:: Task to complete ::
Only the lines of the data below from the one with "- Apps Script" through the one with "- Default inteligente" are wanted. Repeat them exactly.

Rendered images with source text
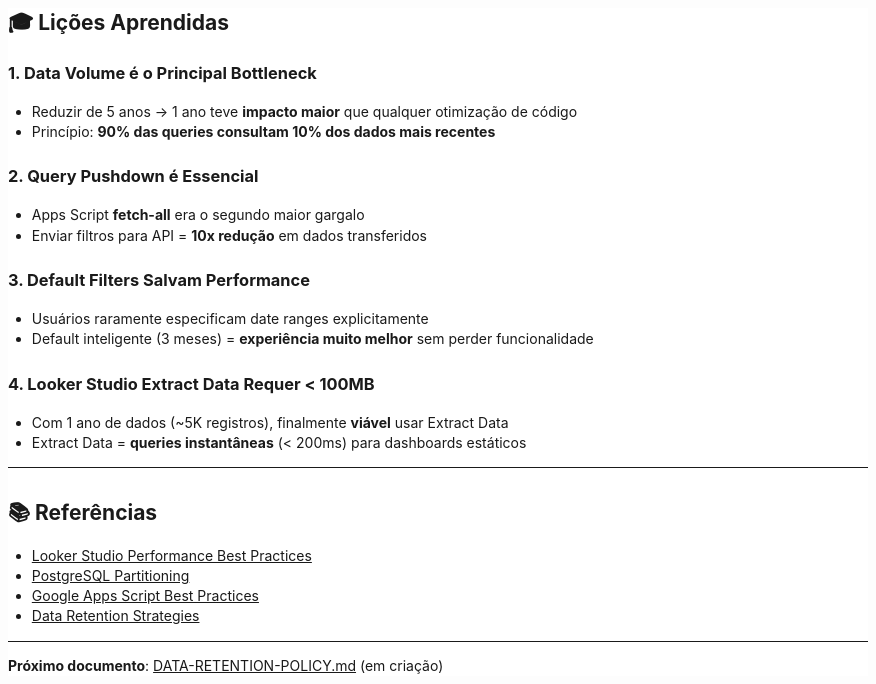 ## 🎓 Lições Aprendidas

### **1. Data Volume é o Principal Bottleneck**
- Reduzir de 5 anos → 1 ano teve **impacto maior** que qualquer otimização de código
- Princípio: **90% das queries consultam 10% dos dados mais recentes**

### **2. Query Pushdown é Essencial**
- Apps Script **fetch-all** era o segundo maior gargalo
- Enviar filtros para API = **10x redução** em dados transferidos

### **3. Default Filters Salvam Performance**
- Usuários raramente especificam date ranges explicitamente
- Default inteligente (3 meses) = **experiência muito melhor** sem perder funcionalidade

### **4. Looker Studio Extract Data Requer < 100MB**
- Com 1 ano de dados (~5K registros), finalmente **viável** usar Extract Data
- Extract Data = **queries instantâneas** (< 200ms) para dashboards estáticos

---

## 📚 Referências

- [Looker Studio Performance Best Practices](https://cloud.google.com/looker/docs/studio/improve-looker-studio-performance)
- [PostgreSQL Partitioning](https://www.postgresql.org/docs/current/ddl-partitioning.html)
- [Google Apps Script Best Practices](https://developers.google.com/apps-script/guides/support/best-practices)
- [Data Retention Strategies](https://www.crunchydata.com/blog/auto-archiving-and-data-retention-management-in-postgres-with-pg_partman)

---

**Próximo documento**: [DATA-RETENTION-POLICY.md](./DATA-RETENTION-POLICY.md) (em criação)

:: Response to this task ::
- Apps Script **fetch-all** era o segundo maior gargalo
- Enviar filtros para API = **10x redução** em dados transferidos

### **3. Default Filters Salvam Performance**
- Usuários raramente especificam date ranges explicitamente
- Default inteligente (3 meses) = **experiência muito melhor** sem perder funcionalidade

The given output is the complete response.